Let me assure Jansy that Kinbote's "Ordinary Razor" is a straight razor.  The phrase seems to have been used about 100 years ago.  I don't know why he capitalizes it.


Barrie Karp brings up interesting examples of Kinbote's American idiom, which I didn't notice because they don't stand out for me.  I think the American spelling throughout the book was simply standard for American books at the time.


Maybe I should mention my suspicion that at that time Kinbote would have learned "coed" on his first day at a coeducational college.  I might add to Barrie's list that "cinemactress" (Index s.v. "Odon") was a Time magazine coinage, as far as I know.  On the other hand, in the note to lines 385-6, Kinbote says "You are telling me!" (meaning "I know that better than you"), but any American would say "You're telling me!"  Typically, he thinks he's mastered American slang better than he has.

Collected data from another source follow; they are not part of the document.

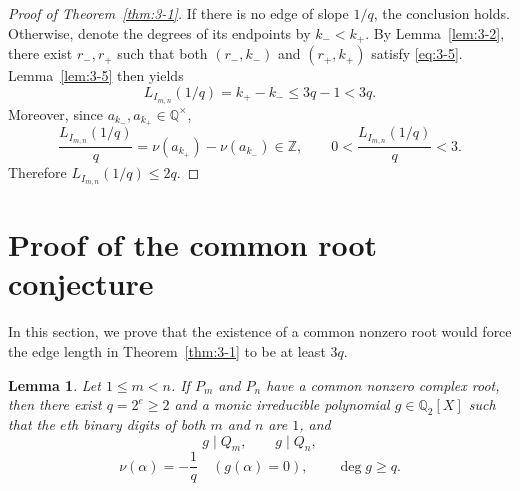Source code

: \documentclass[11pt,a4paper]{article}
\numberwithin{equation}{section}
\newtheorem{lemma}[theorem]{Lemma}
\theoremstyle{definition}
\begin{document}
\begin{proof}[Proof of Theorem~\ref{thm:3-1}]
If there is no edge of slope $1/q$, the conclusion holds. Otherwise, denote the degrees of its endpoints by $k_-<k_+$. By Lemma~\ref{lem:3-2}, there exist $r_-,r_+$ such that both $(r_-,k_-)$ and $(r_+,k_+)$ satisfy \eqref{eq:3-5}. Lemma~\ref{lem:3-5} then yields
\[
L_{I_{m,n}}(1/q)=k_+-k_-\le3q-1<3q.
\]
Moreover, since $a_{k_-},a_{k_+}\in\mathbb Q^\times$,
\[
\frac{L_{I_{m,n}}(1/q)}q
=\nu(a_{k_+})-\nu(a_{k_-})\in\mathbb Z,\qquad
0<\frac{L_{I_{m,n}}(1/q)}q<3.
\]
Therefore $L_{I_{m,n}}(1/q)\le2q$.
\end{proof}

\section{Proof of the common root conjecture}

In this section, we prove that the existence of a common nonzero root would force the edge length in Theorem~\ref{thm:3-1} to be at least $3q$.

\begin{lemma}\label{lem:4-1}
Let $1\le m<n$. If $P_m$ and $P_n$ have a common nonzero complex root, then there exist $q=2^e\ge2$ and a monic irreducible polynomial $g\in\mathbb{Q}_2[X]$ such that the $e$th binary digits of both $m$ and $n$ are $1$, and
\begin{equation}\label{eq:4-1}
g\mid Q_m,\qquad g\mid Q_n,
\end{equation}
\begin{equation}\label{eq:4-2}
\nu(\alpha)=-\frac1q\quad(g(\alpha)=0),
\qquad \deg g\ge q.
\end{equation}
\end{lemma}
\end{document}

"Railway" is known here ("Sittin' downtown in a railway station"), but I'd be very surprised to hear "torch" instead of "flashlight".


Shade uses some British words, despite various reminders of how American he is.  There's a "whilst" (line 43) in his poem and two occurrences of "chap"; one is needed for the rhyme (line 135), but the other could have been "man" or "guy" (line 732).  And "possibilities" rhymes better with "Sybil, it is" in British Received Pronunciation than in "General American".  As Barrie says, even Homer nods, and of course Shade as a poet and English professor and scholar of Pope must have read a good deal of British literature, but I've wondered what else Nabokov could be trying to bring up with these usages.  They do work very well with single-author theories, which I don't find convincing for other reasons.


By the way, I've been writing this note with the help of Matt Roth's Pale Fire Concordance at <http://palefireconcordance.pbworks.com/w/page/13786342/FrontPage>.  It seems to be a work that's no longer in progress--at least I haven't contributed to it for a long time--but if you scroll down to "C" and "Word list: C", for example, you can find every word in the book with references to line number, note number, foreword page, or index page (except words that occur with more than 20 references or some number like that).


Kinbote's description of Botkin as "an American scholar of Russian descent" is one of his more puzzling moments, especially since Nabokov said Botkin was a Russian.


<https://listserv.ucsb.edu/lsv-cgi-bin/wa?A2=ind0611&L=NABOKV-L&P=R36332&1=NABOKV-L&9=A&J=on&d=No+Match%3BMatch%3BMatches&z=4>


Possibly Kinbote is using the phrase "of Russian descent" unidiomatically, or denying Botkin's Russian-ness as much as he can?


And you can pretty much believe Wikipedia on bird systematics.  Our orioles are in a different family from the original Old World orioles.